Open roji opened 5 years ago
In which cases should this improve performance and memory usage? Is it mostly for ORMs?
By the way, DbParameter
isn't disposable.
In which cases should this improve performance and memory usage? Is it mostly for ORMs?
It could improve memory usage for any user by pooling and recycling instead of garbage collecting all the time... Make sense?
By the way, DbParameter isn't disposable.
That's a good point... It's a bit unfortunate, I think there's especially a lot of wasted allocations with parameters... Maybe it's worth considering making it disposable for this, or thinking of another scheme...
It could improve memory usage for any user by pooling and recycling instead of garbage collecting all the time...
At the cost of code mess? Unfortunately, the API isn't well designed due to historical reasons. There are few problems I see:
Creation of a command parameter doesn't add it to the command.
Creation of a command doesn't associate it with the opened transaction.
Therefore, an user must write much more non-friendly code to improve performance for a bit.
// before
using (var connection = new NpgsqlConnection(connectionString))
using (var command = new NpgsqlCommand("SELECT @p1, @p2", connection))
{
command.Parameters.AddWithValue("p1", 1);
command.Parameters.AddWithValue("p2", 2);
}
// after
using (var connection = NpgsqlFactory.Instance.CreateConnection())
using (var command = connection.CreateDbCommand())
using (var p1 = command.CreateDbParameter())
using (var p2 = command.CreateDbParameter())
{
command.CommandText = "SELECT @p1, @p2";
command.Parameters.Add(p1);
command.Parameters.Add(p2);
p1.ParameterName = nameof(p1);
p1.Value = 1;
p2.ParameterName = nameof(p2);
p2.Value = 1;
}
I don't think that it's the right way to improve performance since most of allocations come from boxing of parameter values and reading values from the result using the indexer this[int]
property.
The way to keep code clean and reuse instances is to return objects to the poll in finalizers, but not sure that it's a good idea.
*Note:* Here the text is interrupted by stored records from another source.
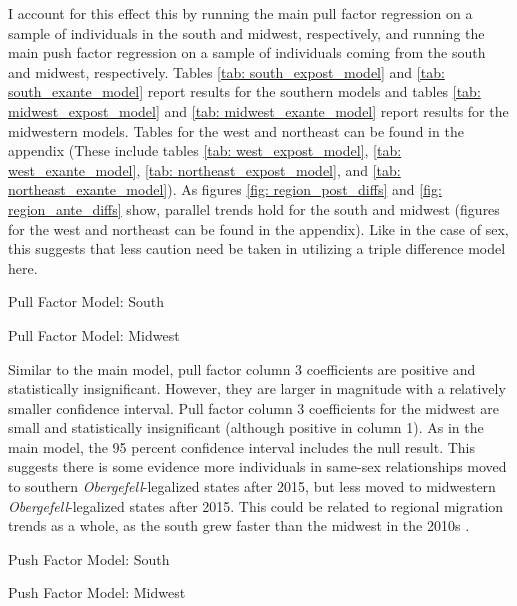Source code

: \documentclass[12pt,letterpaper]{article}
\begin{document}
I account for this effect this by running the main pull factor regression on a sample of individuals in the south and midwest, respectively, and running the main push factor regression on a sample of individuals coming from the south and midwest, respectively. Tables \ref{tab: south_expost_model} and \ref{tab: south_exante_model} report results for the southern models and tables \ref{tab: midwest_expost_model} and \ref{tab: midwest_exante_model} report results for the midwestern models. Tables for the west and northeast can be found in the appendix (These include tables \ref{tab: west_expost_model}, \ref{tab: west_exante_model}, \ref{tab: northeast_expost_model}, and \ref{tab: northeast_exante_model}).
\FloatBarrier
As figures \ref{fig: region_post_diffs} and \ref{fig: region_ante_diffs} show, parallel trends hold for the south and midwest (figures for the west and northeast can be found in the appendix). Like in the case of sex, this suggests that less caution need be taken in utilizing a triple difference model here. 
\begin{table}[htbp]
    \centering
    \caption{Pull Factor Model: South}
    \label{tab: south_expost_model}
    
\end{table}
\begin{table}[htbp]
    \centering
    \caption{Pull Factor Model: Midwest}
    \label{tab: midwest_expost_model}
    
\end{table}
\FloatBarrier
Similar to the main model, pull factor column 3 coefficients are positive and statistically insignificant. However, they are larger in magnitude with a relatively smaller confidence interval. Pull factor column 3 coefficients for the midwest are small and statistically insignificant (although positive in column 1).  As in the main model, the 95 percent confidence interval includes the null result. This suggests there is some evidence more individuals in same-sex relationships moved to southern \textit{Obergefell}-legalized states after 2015, but less moved to midwestern \textit{Obergefell}-legalized states after 2015. This could be related to regional migration trends as a whole, as the south grew faster than the midwest in the 2010s \citep{31}.

\begin{table}[htbp]
    \centering
    \caption{Push Factor Model: South}
    \label{tab: south_exante_model}
    
\end{table}
\begin{table}[htbp]
    \centering
    \caption{Push Factor Model: Midwest}
    \label{tab: midwest_exante_model}
    
\end{table}
\end{document}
At the cost of code mess? Unfortunately, the API isn't well designed due to historical reasons. There are few problems I see:
You're right that the current CreateConnection()
and CreateCommand()
aren't very usable, but that's a separate problem. First, we can definitely work on adding ADO.NET overloads to these methods which accept a connection string and a command text respectively. Second, we could have Npgsql-specific CreateNpgsqlConnection()
and CreateNpgsqlCommand()
, which accept the relevant parameters and also returns NpgsqlCommand, so that the user won't need to downcast from DbCommand. So I'd imagine something like the following:
using (var connection = NpgsqlFactory.Instance.CreateNpgsqlConnection(connectionString))
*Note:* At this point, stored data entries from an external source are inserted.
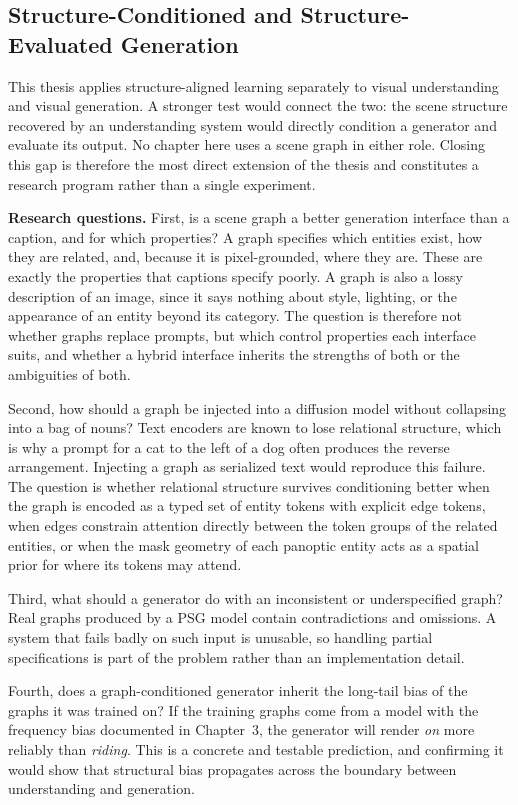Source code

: \subsection{Structure-Conditioned and Structure-Evaluated Generation}
\label{sec:future_structure_conditioned}
This thesis applies structure-aligned learning separately to visual understanding and visual generation. A stronger test would connect the two: the scene structure recovered by an understanding system would directly condition a generator and evaluate its output. No chapter here uses a scene graph in either role. Closing this gap is therefore the most direct extension of the thesis and constitutes a research program rather than a single experiment.

\noindent \textbf{Research questions.}
First, is a scene graph a better generation interface than a caption, and for which properties? A graph specifies which entities exist, how they are related, and, because it is pixel-grounded, where they are. These are exactly the properties that captions specify poorly. A graph is also a lossy description of an image, since it says nothing about style, lighting, or the appearance of an entity beyond its category. The question is therefore not whether graphs replace prompts, but which control properties each interface suits, and whether a hybrid interface inherits the strengths of both or the ambiguities of both.

Second, how should a graph be injected into a diffusion model without collapsing into a bag of nouns? Text encoders are known to lose relational structure, which is why a prompt for a cat to the left of a dog often produces the reverse arrangement. Injecting a graph as serialized text would reproduce this failure. The question is whether relational structure survives conditioning better when the graph is encoded as a typed set of entity tokens with explicit edge tokens, when edges constrain attention directly between the token groups of the related entities, or when the mask geometry of each panoptic entity acts as a spatial prior for where its tokens may attend.

Third, what should a generator do with an inconsistent or underspecified graph? Real graphs produced by a PSG model contain contradictions and omissions. A system that fails badly on such input is unusable, so handling partial specifications is part of the problem rather than an implementation detail.

Fourth, does a graph-conditioned generator inherit the long-tail bias of the graphs it was trained on? If the training graphs come from a model with the frequency bias documented in Chapter~3, the generator will render \textit{on} more reliably than \textit{riding}. This is a concrete and testable prediction, and confirming it would show that structural bias propagates across the boundary between understanding and generation.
using (var command = connection.CreateNpgsqlCommand("SELECT @p1, @p2"))
{
command.Parameters.AddWithValue("p1", 1);
command.Parameters.AddWithValue("p2", 2);
}
Note that one of my current priorities is working on ADO.NET, so it's possible we'll be able to improve the API...
In the provided case parameters from the AddWithValue
method calls won't be recycled if Dispose
must be called explicitly. Calling it implicitly when disposing the command would help, but it's unobvious.
Why not use finalizers and measure performance with them first? The behavior will be changed, but only for object which lost references to them. So this may improve perf without user code changes.
By the way, it would be better to have non-virtual methods to create commands and connections which internally will call the existing methods.
[MethodImpl(MethodImplOptions.AggressiveInlining)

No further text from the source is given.